__Dataset__
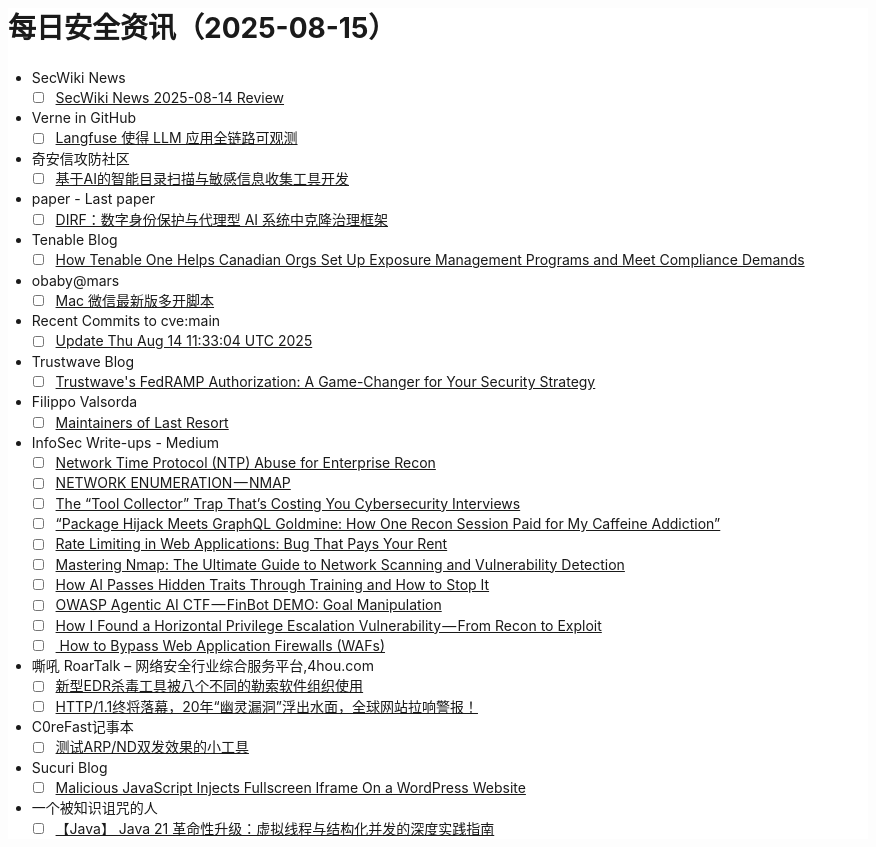 # 每日安全资讯（2025-08-15）

- SecWiki News
  - [ ] [SecWiki News 2025-08-14 Review](http://www.sec-wiki.com/?2025-08-14)
- Verne in GitHub
  - [ ] [Langfuse 使得 LLM 应用全链路可观测](https://blog.einverne.info/post/2025/08/langfuse.html)
- 奇安信攻防社区
  - [ ] [基于AI的智能目录扫描与敏感信息收集工具开发](https://forum.butian.net/share/4466)
- paper - Last paper
  - [ ] [DIRF：数字身份保护与代理型 AI 系统中克隆治理框架](https://paper.seebug.org/3356/)
- Tenable Blog
  - [ ] [How Tenable One Helps Canadian Orgs Set Up Exposure Management Programs and Meet Compliance Demands](https://www.tenable.com/blog/how-tenable-one-helps-canadian-orgs-set-up-exposure-management-programs-and-meet-compliance)
- obaby@mars
  - [ ] [Mac 微信最新版多开脚本](https://h4ck.org.cn/2025/08/21289)
- Recent Commits to cve:main
  - [ ] [Update Thu Aug 14 11:33:04 UTC 2025](https://github.com/trickest/cve/commit/a0f4a562c0d58cb9c62f9c0e856674e159afc499)
- Trustwave Blog
  - [ ] [Trustwave's FedRAMP Authorization: A Game-Changer for Your Security Strategy](https://www.trustwave.com/en-us/resources/blogs/trustwave-blog/trustwaves-fedramp-authorization-a-game-changer-for-your-security-strategy/)
- Filippo Valsorda
  - [ ] [Maintainers of Last Resort](https://words.filippo.io/last-resort/)
- InfoSec Write-ups - Medium
  - [ ] [Network Time Protocol (NTP) Abuse for Enterprise Recon](https://infosecwriteups.com/network-time-protocol-ntp-abuse-for-enterprise-recon-26bda1d7758c?source=rss----7b722bfd1b8d---4)
  - [ ] [NETWORK ENUMERATION — NMAP](https://infosecwriteups.com/network-enumeration-nmap-6018ef8a7556?source=rss----7b722bfd1b8d---4)
  - [ ] [The “Tool Collector” Trap That’s Costing You Cybersecurity Interviews](https://infosecwriteups.com/the-tool-collector-trap-thats-costing-you-cybersecurity-interviews-9a7ca3ec73df?source=rss----7b722bfd1b8d---4)
  - [ ] [“Package Hijack Meets GraphQL Goldmine: How One Recon Session Paid for My Caffeine Addiction”](https://infosecwriteups.com/package-hijack-meets-graphql-goldmine-how-one-recon-session-paid-for-my-caffeine-addiction-8db6274d0811?source=rss----7b722bfd1b8d---4)
  - [ ] [Rate Limiting in Web Applications: Bug That Pays Your Rent](https://infosecwriteups.com/rate-limiting-in-web-applications-bug-that-pays-your-rent-028d634abe53?source=rss----7b722bfd1b8d---4)
  - [ ] [Mastering Nmap: The Ultimate Guide to Network Scanning and Vulnerability Detection](https://infosecwriteups.com/mastering-nmap-the-ultimate-guide-to-network-scanning-and-vulnerability-detection-769d1d2eecff?source=rss----7b722bfd1b8d---4)
  - [ ] [How AI Passes Hidden Traits Through Training and How to Stop It](https://infosecwriteups.com/how-ai-passes-hidden-traits-through-training-and-how-to-stop-it-400ebd65bd7a?source=rss----7b722bfd1b8d---4)
  - [ ] [OWASP Agentic AI CTF — FinBot DEMO: Goal Manipulation](https://infosecwriteups.com/owasp-agentic-ai-ctf-finbot-demo-goal-manipulation-ad377406e1a7?source=rss----7b722bfd1b8d---4)
  - [ ] [How I Found a Horizontal Privilege Escalation Vulnerability — From Recon to Exploit](https://infosecwriteups.com/how-i-found-a-horizontal-privilege-escalation-vulnerability-from-recon-to-exploit-456fac79b8eb?source=rss----7b722bfd1b8d---4)
  - [ ] [️ How to Bypass Web Application Firewalls (WAFs)](https://infosecwriteups.com/%EF%B8%8F-how-to-bypass-web-application-firewalls-wafs-8346e6e79dd3?source=rss----7b722bfd1b8d---4)
- 嘶吼 RoarTalk – 网络安全行业综合服务平台,4hou.com
  - [ ] [新型EDR杀毒工具被八个不同的勒索软件组织使用](https://www.4hou.com/posts/gy46)
  - [ ] [HTTP/1.1终将落幕，20年“幽灵漏洞”浮出水面，全球网站拉响警报！](https://www.4hou.com/posts/yzgW)
- C0reFast记事本
  - [ ] [测试ARP/ND双发效果的小工具](https://www.ichenfu.com/2025/08/14/testing-broadcast-arp-and-nd/)
- Sucuri Blog
  - [ ] [Malicious JavaScript Injects Fullscreen Iframe On a WordPress Website](https://blog.sucuri.net/2025/08/malicious-javascript-injects-fullscreen-iframe-on-a-wordpress-website.html)
- 一个被知识诅咒的人
  - [ ] [【Java】 Java 21 革命性升级：虚拟线程与结构化并发的深度实践指南](https://blog.csdn.net/nokiaguy/article/details/150387888)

__Task to carry out__
Go through the records and copy each line with "Last" in it.

__Solution for this problem__
- paper - Last paper
  - [ ] [Maintainers of Last Resort](https://words.filippo.io/last-resort/)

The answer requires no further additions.